## GIVEN RECORDS
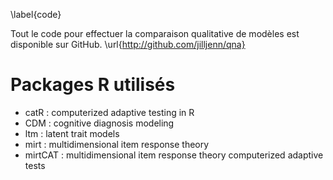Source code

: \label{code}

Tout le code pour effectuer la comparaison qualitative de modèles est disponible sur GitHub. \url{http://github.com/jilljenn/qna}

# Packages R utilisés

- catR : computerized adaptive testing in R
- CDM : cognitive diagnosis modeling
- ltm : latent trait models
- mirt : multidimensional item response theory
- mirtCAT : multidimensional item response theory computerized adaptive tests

## YOUR INSTRUCTIONS
Show me every line in the data above that includes "adaptive".

## YOUR RESPONSE
- catR : computerized adaptive testing in R
- mirtCAT : multidimensional item response theory computerized adaptive tests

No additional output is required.